**Assignment**
Check the material that follows and say how many lines include the string "desde", giving the number alone.

───── The records

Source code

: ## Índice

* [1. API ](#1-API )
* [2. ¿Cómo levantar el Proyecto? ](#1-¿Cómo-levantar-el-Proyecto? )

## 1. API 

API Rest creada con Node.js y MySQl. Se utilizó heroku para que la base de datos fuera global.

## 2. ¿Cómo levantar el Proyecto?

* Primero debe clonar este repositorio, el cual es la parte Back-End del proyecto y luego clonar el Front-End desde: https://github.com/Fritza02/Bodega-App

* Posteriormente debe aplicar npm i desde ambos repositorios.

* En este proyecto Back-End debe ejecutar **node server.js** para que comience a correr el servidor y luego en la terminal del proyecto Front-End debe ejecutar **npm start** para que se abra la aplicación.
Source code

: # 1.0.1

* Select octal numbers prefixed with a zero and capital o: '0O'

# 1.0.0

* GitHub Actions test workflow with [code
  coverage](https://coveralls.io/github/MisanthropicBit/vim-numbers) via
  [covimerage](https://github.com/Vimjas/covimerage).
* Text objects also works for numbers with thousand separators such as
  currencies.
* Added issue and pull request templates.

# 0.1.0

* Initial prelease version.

──────────

**Exercise response**
2